[Stored data entries]
--------------------------------
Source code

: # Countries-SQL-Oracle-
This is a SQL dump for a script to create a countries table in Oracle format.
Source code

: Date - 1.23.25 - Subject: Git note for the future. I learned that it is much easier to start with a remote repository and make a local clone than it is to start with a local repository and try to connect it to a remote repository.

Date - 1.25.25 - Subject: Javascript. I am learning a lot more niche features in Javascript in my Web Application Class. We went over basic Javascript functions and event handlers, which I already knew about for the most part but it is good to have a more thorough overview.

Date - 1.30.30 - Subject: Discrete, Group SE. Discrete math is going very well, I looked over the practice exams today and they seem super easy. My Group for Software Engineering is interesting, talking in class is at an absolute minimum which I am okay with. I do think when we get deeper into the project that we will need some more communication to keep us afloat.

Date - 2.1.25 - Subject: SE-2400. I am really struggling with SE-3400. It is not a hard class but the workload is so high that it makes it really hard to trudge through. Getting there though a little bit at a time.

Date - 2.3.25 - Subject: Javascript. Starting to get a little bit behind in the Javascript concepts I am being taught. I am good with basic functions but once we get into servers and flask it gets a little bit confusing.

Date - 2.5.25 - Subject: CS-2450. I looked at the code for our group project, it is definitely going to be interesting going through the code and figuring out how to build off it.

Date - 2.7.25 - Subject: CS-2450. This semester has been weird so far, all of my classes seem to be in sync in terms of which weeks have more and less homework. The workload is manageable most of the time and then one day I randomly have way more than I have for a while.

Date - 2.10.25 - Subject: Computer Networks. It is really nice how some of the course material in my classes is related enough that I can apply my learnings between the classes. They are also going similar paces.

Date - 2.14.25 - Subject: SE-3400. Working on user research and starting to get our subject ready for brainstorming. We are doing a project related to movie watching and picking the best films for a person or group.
--------------------------------
Brief:
When you have gone through the records above, say how many lines include the word "Oracle", and write nothing besides that number.

Task answer:
2